(Data records)
=== Begin Enclosure ===

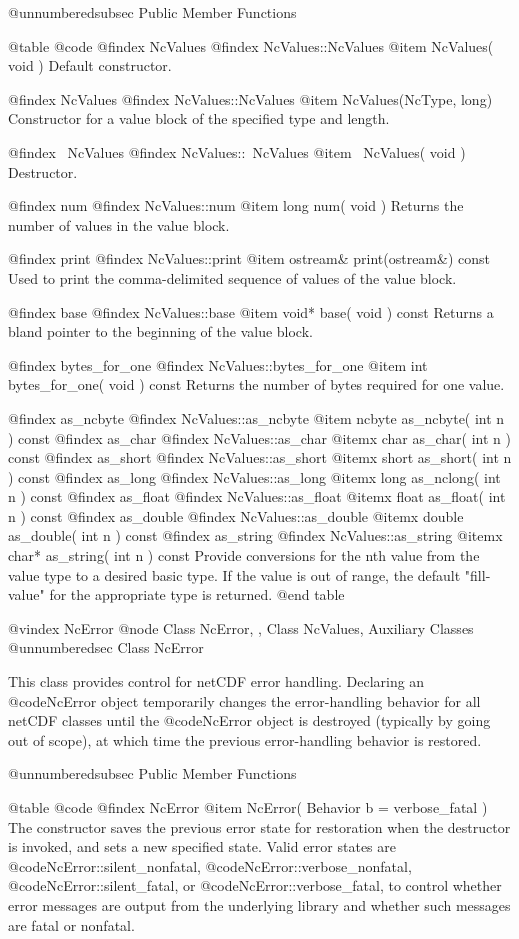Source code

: @unnumberedsubsec Public Member Functions

@table @code
@findex NcValues
@findex NcValues::NcValues
@item NcValues( void )
Default constructor.

@findex NcValues
@findex NcValues::NcValues
@item NcValues(NcType, long)
Constructor for a value block of the specified type and length.

@findex ~NcValues
@findex NcValues::~NcValues
@item ~NcValues( void )
Destructor.

@findex num
@findex NcValues::num
@item long num( void )
Returns the number of values in the value block.

@findex print
@findex NcValues::print
@item ostream& print(ostream&) const
Used to print the comma-delimited sequence of values of the value block.

@findex base
@findex NcValues::base
@item void* base( void ) const
Returns a bland pointer to the beginning of the value block.

@findex bytes_for_one
@findex NcValues::bytes_for_one
@item int bytes_for_one( void ) const
Returns the number of bytes required for one value.

@findex as_ncbyte
@findex NcValues::as_ncbyte
@item ncbyte as_ncbyte( int n ) const
@findex as_char
@findex NcValues::as_char
@itemx char as_char( int n ) const
@findex as_short
@findex NcValues::as_short
@itemx short as_short( int n ) const
@findex as_long
@findex NcValues::as_long
@itemx long as_nclong( int n ) const
@findex as_float
@findex NcValues::as_float
@itemx float as_float( int n ) const
@findex as_double
@findex NcValues::as_double
@itemx double as_double( int n ) const
@findex as_string
@findex NcValues::as_string
@itemx char* as_string( int n ) const
Provide conversions for the nth value from the value type to a desired
basic type.  If the value is out of range, the default "fill-value" for
the appropriate type is returned.
@end table

@vindex NcError
@node Class NcError,  , Class NcValues, Auxiliary Classes
@unnumberedsec  Class NcError

This class provides control for netCDF error handling.  Declaring an
@code{NcError} object temporarily changes the error-handling behavior
for all netCDF classes until the @code{NcError} object is destroyed
(typically by going out of scope), at which time the previous
error-handling behavior is restored.

@unnumberedsubsec Public Member Functions

@table @code
@findex NcError
@item NcError( Behavior b = verbose_fatal )
The constructor saves the previous error state for restoration when the
destructor is invoked, and sets a new specified state.  Valid error
states are @code{NcError::silent_nonfatal},
@code{NcError::verbose_nonfatal}, @code{NcError::silent_fatal}, or
@code{NcError::verbose_fatal}, to control whether error messages are
output from the underlying library and whether such messages are fatal
or nonfatal.

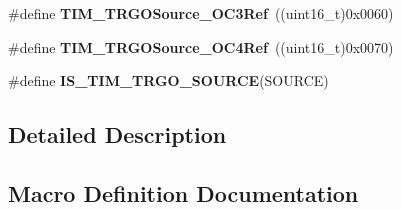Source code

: \begin{DoxyCompactItemize}
\item 
\#define {\bfseries T\+I\+M\+\_\+\+T\+R\+G\+O\+Source\+\_\+\+O\+C3\+Ref}~((uint16\+\_\+t)0x0060)\hypertarget{group___t_i_m___trigger___output___source_ga40943bc1c3f22b983c683cbf0e87a218}{}\label{group___t_i_m___trigger___output___source_ga40943bc1c3f22b983c683cbf0e87a218}

\item 
\#define {\bfseries T\+I\+M\+\_\+\+T\+R\+G\+O\+Source\+\_\+\+O\+C4\+Ref}~((uint16\+\_\+t)0x0070)\hypertarget{group___t_i_m___trigger___output___source_gafc81561599199912d613c65f760919bc}{}\label{group___t_i_m___trigger___output___source_gafc81561599199912d613c65f760919bc}

\item 
\#define {\bfseries I\+S\+\_\+\+T\+I\+M\+\_\+\+T\+R\+G\+O\+\_\+\+S\+O\+U\+R\+CE}(S\+O\+U\+R\+CE)
\end{DoxyCompactItemize}


\subsection{Detailed Description}


\subsection{Macro Definition Documentation}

=== End Enclosure ===

What you have to do
The entries above should be retyped exactly, minus any pictures.

Solved exercise
Source code

: @unnumberedsubsec Public Member Functions

@table @code
@findex NcValues
@findex NcValues::NcValues
@item NcValues( void )
Default constructor.

@findex NcValues
@findex NcValues::NcValues
@item NcValues(NcType, long)
Constructor for a value block of the specified type and length.

@findex ~NcValues
@findex NcValues::~NcValues
@item ~NcValues( void )
Destructor.

@findex num
@findex NcValues::num
@item long num( void )
Returns the number of values in the value block.

@findex print
@findex NcValues::print
@item ostream& print(ostream&) const
Used to print the comma-delimited sequence of values of the value block.

@findex base
@findex NcValues::base
@item void* base( void ) const
Returns a bland pointer to the beginning of the value block.

@findex bytes_for_one
@findex NcValues::bytes_for_one
@item int bytes_for_one( void ) const
Returns the number of bytes required for one value.

@findex as_ncbyte
@findex NcValues::as_ncbyte
@item ncbyte as_ncbyte( int n ) const
@findex as_char
@findex NcValues::as_char
@itemx char as_char( int n ) const
@findex as_short
@findex NcValues::as_short
@itemx short as_short( int n ) const
@findex as_long
@findex NcValues::as_long
@itemx long as_nclong( int n ) const
@findex as_float
@findex NcValues::as_float
@itemx float as_float( int n ) const
@findex as_double
@findex NcValues::as_double
@itemx double as_double( int n ) const
@findex as_string
@findex NcValues::as_string
@itemx char* as_string( int n ) const
Provide conversions for the nth value from the value type to a desired
basic type.  If the value is out of range, the default "fill-value" for
the appropriate type is returned.
@end table

@vindex NcError
@node Class NcError,  , Class NcValues, Auxiliary Classes
@unnumberedsec  Class NcError

This class provides control for netCDF error handling.  Declaring an
@code{NcError} object temporarily changes the error-handling behavior
for all netCDF classes until the @code{NcError} object is destroyed
(typically by going out of scope), at which time the previous
error-handling behavior is restored.

@unnumberedsubsec Public Member Functions

@table @code
@findex NcError
@item NcError( Behavior b = verbose_fatal )
The constructor saves the previous error state for restoration when the
destructor is invoked, and sets a new specified state.  Valid error
states are @code{NcError::silent_nonfatal},
@code{NcError::verbose_nonfatal}, @code{NcError::silent_fatal}, or
@code{NcError::verbose_fatal}, to control whether error messages are
output from the underlying library and whether such messages are fatal
or nonfatal.

Source code

: \begin{DoxyCompactItemize}
\item 
\#define {\bfseries T\+I\+M\+\_\+\+T\+R\+G\+O\+Source\+\_\+\+O\+C3\+Ref}~((uint16\+\_\+t)0x0060)\hypertarget{group___t_i_m___trigger___output___source_ga40943bc1c3f22b983c683cbf0e87a218}{}\label{group___t_i_m___trigger___output___source_ga40943bc1c3f22b983c683cbf0e87a218}

\item 
\#define {\bfseries T\+I\+M\+\_\+\+T\+R\+G\+O\+Source\+\_\+\+O\+C4\+Ref}~((uint16\+\_\+t)0x0070)\hypertarget{group___t_i_m___trigger___output___source_gafc81561599199912d613c65f760919bc}{}\label{group___t_i_m___trigger___output___source_gafc81561599199912d613c65f760919bc}

\item 
\#define {\bfseries I\+S\+\_\+\+T\+I\+M\+\_\+\+T\+R\+G\+O\+\_\+\+S\+O\+U\+R\+CE}(S\+O\+U\+R\+CE)
\end{DoxyCompactItemize}


\subsection{Detailed Description}


\subsection{Macro Definition Documentation}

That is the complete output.